Our views with respect to the questions thus raised on behalf of the appellants will now be stated.

Rents and profits are as much property as the estate out of which they arise, and as such they are equally the subject of assignment, or encumbrance by way of mortgage or conveyance in trust to secure debt. 41 C.J., p. 375; Annotation, 4 A.L.R., 1405; Annotation, 55 A.L.R., 1020.

If complainant Cumberland Trust Company had a valid fixed lien upon the rents of the Newcomer Building and Annex at the time Morris Bart was adjudicated a bankrupt, such lien was not destroyed or defeated by Bart's discharge in bankruptcy. See Bankruptcy Act of 1898, sec. 67d; Sullivan v. Myer, 137 Tenn. 412, 419, 193 S.W. 124; 3 R.C.L., pp. 320, 322; Rode Horn v. Phipps, 195 Fed., 414.

But, as we have seen, it is contended on behalf of defendant, and presumably was held by the Chancellor, that complainant Trust Company had no lien upon the rents in controversy.

On the other hand, complainants insist that the aforesaid trust deed of May 9, 1928, to W.A. DeGroat, trustee, "not only pledges the land, but pledges the rents of the land as security for complainant's debt."

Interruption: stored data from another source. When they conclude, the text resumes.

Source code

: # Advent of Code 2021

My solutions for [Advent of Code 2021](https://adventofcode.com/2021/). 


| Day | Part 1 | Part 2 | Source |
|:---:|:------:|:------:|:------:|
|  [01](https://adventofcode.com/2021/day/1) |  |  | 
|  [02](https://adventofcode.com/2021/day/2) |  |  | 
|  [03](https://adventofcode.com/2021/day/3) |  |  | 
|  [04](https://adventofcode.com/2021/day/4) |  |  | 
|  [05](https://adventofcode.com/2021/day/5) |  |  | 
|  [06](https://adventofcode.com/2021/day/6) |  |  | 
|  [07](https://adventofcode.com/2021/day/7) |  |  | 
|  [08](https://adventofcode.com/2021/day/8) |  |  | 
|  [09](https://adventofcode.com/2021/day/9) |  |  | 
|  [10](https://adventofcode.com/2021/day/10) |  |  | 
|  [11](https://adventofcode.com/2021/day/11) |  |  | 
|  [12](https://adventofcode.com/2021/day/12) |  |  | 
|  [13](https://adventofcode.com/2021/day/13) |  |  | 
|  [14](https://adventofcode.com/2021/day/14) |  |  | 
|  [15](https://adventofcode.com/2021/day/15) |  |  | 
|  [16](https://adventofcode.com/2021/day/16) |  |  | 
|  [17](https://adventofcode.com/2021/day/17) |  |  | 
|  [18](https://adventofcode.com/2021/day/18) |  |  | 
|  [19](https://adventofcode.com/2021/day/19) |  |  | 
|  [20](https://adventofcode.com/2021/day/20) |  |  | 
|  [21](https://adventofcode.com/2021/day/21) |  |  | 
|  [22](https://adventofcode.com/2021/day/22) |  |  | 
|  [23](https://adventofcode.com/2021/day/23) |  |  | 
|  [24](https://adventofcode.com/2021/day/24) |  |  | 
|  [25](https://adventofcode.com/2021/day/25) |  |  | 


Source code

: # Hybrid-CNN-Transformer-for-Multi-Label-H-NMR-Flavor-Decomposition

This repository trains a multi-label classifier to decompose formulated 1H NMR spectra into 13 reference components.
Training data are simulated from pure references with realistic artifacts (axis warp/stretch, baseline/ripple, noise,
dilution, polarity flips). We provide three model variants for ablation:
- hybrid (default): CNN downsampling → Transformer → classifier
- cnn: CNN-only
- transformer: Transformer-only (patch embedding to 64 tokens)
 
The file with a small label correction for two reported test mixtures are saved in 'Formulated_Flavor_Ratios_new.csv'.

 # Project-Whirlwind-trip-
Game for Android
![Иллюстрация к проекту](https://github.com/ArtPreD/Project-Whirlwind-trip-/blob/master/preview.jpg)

Said trust deed conveyed the land therein described, "together with all and singular the appurtenances and hereditaments thereto belonging," to secure a note for $37,125, due May 9, 1929 (but with provisions for acceleration of maturity upon failure of the debtor to pay taxes before delinquency or upon default for a period of thirty days in the payment of interest on the vendor's lien debt), and provided that, on default in the payment of said note, the trustee would, at the request of the beneficiary, and after advertising for a period of thirty days, sell the property described in the trust deed, for cash, to the highest bidder, for the satisfaction of (1) the expense of executing the trust, (2) taxes and insurance premiums due and unpaid, (3) the principal and interest of the debt secured, and (4) the balance, if any, to be paid to the grantors, their heirs, executors and administrators.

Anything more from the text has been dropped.